↓
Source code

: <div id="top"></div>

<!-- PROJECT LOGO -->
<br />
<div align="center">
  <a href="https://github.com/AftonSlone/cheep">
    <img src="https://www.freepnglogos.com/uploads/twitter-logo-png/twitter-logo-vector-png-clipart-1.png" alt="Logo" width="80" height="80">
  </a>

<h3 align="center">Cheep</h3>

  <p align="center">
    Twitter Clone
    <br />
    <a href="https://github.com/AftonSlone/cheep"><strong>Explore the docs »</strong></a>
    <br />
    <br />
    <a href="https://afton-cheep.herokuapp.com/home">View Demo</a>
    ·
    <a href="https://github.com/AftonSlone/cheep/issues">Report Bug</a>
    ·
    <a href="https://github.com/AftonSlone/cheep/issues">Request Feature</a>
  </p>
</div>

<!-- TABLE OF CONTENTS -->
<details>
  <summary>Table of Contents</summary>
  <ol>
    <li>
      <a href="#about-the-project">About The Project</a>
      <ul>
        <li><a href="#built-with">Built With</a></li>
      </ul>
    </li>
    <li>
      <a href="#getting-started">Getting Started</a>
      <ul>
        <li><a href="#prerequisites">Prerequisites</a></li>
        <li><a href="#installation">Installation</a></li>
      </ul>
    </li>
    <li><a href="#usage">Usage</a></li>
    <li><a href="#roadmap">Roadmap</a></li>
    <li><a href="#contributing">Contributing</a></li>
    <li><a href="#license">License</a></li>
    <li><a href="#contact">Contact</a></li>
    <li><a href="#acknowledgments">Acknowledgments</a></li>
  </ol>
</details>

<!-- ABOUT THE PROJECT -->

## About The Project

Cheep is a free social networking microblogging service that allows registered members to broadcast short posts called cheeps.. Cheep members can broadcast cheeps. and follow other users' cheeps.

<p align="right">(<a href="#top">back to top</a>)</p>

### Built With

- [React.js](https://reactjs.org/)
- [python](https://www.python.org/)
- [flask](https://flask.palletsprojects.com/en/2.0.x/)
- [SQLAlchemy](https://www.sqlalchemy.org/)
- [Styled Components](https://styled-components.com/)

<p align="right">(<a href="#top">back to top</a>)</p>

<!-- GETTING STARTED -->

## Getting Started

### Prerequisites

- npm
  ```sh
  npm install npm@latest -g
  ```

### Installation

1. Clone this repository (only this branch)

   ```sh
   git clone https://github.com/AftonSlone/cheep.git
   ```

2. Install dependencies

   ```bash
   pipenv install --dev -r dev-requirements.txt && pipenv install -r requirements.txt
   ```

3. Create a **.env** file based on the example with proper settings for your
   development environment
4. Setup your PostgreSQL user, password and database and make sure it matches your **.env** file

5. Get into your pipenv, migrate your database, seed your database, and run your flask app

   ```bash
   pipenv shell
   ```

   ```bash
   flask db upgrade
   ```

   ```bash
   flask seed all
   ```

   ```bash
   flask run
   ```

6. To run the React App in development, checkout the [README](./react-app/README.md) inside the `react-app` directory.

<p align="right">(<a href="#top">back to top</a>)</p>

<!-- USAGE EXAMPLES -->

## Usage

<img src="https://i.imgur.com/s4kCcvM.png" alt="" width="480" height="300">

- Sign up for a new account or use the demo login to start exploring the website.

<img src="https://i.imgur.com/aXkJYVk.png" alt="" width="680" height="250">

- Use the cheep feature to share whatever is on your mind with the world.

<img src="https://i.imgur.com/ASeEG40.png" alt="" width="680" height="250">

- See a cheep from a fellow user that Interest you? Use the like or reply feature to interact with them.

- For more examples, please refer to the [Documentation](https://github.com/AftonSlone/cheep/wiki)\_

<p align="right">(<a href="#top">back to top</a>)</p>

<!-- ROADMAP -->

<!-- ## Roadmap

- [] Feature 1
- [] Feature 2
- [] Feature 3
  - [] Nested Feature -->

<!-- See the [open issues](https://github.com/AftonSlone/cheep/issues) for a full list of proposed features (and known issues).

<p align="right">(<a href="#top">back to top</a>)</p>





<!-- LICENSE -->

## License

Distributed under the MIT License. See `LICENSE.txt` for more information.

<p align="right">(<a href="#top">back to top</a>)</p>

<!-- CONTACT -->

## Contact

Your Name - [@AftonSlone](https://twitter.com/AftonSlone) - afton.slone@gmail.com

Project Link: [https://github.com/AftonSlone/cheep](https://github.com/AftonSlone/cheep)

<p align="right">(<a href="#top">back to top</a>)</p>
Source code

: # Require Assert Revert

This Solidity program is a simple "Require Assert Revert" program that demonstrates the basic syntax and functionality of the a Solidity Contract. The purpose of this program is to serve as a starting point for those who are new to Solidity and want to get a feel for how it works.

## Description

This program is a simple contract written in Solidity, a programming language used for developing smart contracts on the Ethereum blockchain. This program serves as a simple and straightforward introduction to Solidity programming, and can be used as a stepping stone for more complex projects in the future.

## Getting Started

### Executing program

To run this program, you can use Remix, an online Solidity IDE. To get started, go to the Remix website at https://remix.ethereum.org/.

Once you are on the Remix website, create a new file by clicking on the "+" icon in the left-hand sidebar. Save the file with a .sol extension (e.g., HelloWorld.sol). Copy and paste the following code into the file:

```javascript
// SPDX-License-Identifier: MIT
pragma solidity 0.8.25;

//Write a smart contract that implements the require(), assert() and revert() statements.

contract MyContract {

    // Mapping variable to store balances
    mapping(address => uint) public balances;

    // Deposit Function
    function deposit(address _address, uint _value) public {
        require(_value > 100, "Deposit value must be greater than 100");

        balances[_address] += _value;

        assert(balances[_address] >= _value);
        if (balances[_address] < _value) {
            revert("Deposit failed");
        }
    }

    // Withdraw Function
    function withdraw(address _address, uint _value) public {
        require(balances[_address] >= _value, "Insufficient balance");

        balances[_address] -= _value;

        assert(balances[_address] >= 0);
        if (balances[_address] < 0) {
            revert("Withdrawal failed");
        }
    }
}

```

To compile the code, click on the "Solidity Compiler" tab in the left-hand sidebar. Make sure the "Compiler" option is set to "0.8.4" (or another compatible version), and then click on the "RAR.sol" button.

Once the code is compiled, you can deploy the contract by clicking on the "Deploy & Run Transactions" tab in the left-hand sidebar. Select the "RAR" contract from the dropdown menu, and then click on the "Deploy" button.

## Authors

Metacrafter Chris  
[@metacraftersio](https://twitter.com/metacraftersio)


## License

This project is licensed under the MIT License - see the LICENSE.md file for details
↑
» **Problem details**:
Every line of the listing that includes the word "React" forms the answer.

» **Expected answer**:
- [React.js](https://reactjs.org/)
6. To run the React App in development, checkout the [README](./react-app/README.md) inside the `react-app` directory.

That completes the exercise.